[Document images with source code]
· · ·
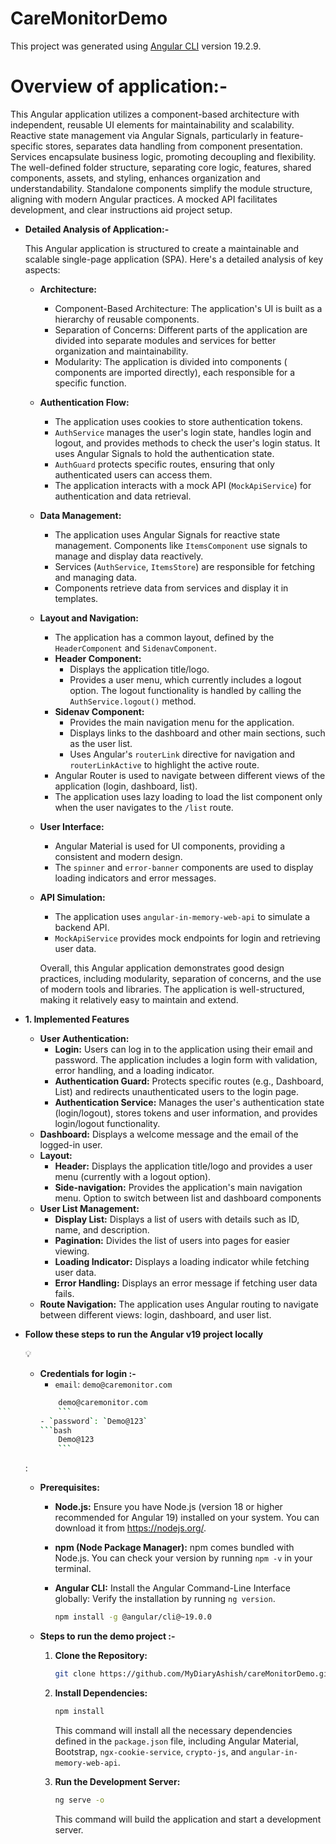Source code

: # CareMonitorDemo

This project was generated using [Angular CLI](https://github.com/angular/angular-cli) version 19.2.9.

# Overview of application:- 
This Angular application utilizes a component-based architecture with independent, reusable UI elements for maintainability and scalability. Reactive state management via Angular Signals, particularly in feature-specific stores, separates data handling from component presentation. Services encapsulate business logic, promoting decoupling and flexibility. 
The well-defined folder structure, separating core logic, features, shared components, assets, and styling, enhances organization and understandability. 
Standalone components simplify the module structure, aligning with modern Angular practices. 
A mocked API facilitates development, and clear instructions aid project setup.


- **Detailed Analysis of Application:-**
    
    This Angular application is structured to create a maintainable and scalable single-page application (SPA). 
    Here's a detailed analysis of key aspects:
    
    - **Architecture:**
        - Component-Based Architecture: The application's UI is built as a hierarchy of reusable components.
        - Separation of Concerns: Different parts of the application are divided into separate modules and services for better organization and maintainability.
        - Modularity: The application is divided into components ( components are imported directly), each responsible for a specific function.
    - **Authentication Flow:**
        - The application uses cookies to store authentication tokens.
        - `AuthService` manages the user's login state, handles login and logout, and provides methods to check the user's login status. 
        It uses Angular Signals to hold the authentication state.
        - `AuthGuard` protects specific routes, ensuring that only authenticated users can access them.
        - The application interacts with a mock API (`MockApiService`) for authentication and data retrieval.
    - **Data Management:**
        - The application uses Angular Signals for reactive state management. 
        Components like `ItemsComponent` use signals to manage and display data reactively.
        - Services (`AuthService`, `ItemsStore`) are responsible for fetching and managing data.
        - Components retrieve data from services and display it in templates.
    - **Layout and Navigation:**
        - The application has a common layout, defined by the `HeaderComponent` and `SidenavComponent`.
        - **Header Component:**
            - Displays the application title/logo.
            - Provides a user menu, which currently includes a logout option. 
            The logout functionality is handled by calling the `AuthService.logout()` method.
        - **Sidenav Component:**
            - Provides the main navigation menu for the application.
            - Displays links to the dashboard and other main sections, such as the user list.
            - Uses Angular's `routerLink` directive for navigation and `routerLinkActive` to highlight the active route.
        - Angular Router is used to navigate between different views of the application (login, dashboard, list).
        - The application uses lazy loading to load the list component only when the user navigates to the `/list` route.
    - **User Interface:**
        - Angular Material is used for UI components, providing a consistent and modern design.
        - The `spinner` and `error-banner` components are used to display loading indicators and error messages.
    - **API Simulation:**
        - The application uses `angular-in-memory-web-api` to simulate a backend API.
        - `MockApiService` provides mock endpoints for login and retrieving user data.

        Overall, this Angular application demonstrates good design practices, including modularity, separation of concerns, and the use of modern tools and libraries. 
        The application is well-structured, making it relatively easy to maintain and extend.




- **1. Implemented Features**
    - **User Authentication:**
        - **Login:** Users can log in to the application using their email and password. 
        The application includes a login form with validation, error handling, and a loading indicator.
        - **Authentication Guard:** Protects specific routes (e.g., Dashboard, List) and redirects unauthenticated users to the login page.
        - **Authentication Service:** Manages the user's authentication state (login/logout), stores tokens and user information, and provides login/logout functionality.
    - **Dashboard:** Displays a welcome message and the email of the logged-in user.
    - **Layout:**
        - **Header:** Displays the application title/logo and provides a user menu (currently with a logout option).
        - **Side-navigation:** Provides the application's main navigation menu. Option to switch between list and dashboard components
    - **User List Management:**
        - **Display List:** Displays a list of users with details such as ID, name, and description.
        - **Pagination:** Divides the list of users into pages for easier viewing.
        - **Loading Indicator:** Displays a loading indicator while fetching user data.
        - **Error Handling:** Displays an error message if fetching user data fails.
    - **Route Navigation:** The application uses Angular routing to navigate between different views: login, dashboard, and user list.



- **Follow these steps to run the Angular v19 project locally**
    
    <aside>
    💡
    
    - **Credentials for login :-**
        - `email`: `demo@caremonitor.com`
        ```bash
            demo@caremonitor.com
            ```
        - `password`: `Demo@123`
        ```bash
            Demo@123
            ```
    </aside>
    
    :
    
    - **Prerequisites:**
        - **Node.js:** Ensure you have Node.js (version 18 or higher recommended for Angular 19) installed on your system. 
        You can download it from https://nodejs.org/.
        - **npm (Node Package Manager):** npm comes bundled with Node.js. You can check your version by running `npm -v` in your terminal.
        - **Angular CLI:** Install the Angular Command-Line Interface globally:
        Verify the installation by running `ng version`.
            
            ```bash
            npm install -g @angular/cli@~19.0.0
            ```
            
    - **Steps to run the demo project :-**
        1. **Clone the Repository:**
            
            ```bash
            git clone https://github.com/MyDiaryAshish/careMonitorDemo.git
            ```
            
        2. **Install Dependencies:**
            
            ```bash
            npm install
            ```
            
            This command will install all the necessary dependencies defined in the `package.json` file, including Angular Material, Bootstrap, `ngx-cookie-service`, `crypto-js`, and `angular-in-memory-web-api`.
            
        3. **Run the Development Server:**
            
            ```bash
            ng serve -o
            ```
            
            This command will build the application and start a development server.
· · ·
§ Task instructions
Although the records above contain pictures, the copy should hold only the lines from their start through the line containing "- Component-Based Architecture: The", each exactly as written, and none of the pictures.

§ Result of this task
Source code

: # CareMonitorDemo

This project was generated using [Angular CLI](https://github.com/angular/angular-cli) version 19.2.9.

# Overview of application:- 
This Angular application utilizes a component-based architecture with independent, reusable UI elements for maintainability and scalability. Reactive state management via Angular Signals, particularly in feature-specific stores, separates data handling from component presentation. Services encapsulate business logic, promoting decoupling and flexibility. 
The well-defined folder structure, separating core logic, features, shared components, assets, and styling, enhances organization and understandability. 
Standalone components simplify the module structure, aligning with modern Angular practices. 
A mocked API facilitates development, and clear instructions aid project setup.


- **Detailed Analysis of Application:-**
    
    This Angular application is structured to create a maintainable and scalable single-page application (SPA). 
    Here's a detailed analysis of key aspects:
    
    - **Architecture:**
        - Component-Based Architecture: The application's UI is built as a hierarchy of reusable components.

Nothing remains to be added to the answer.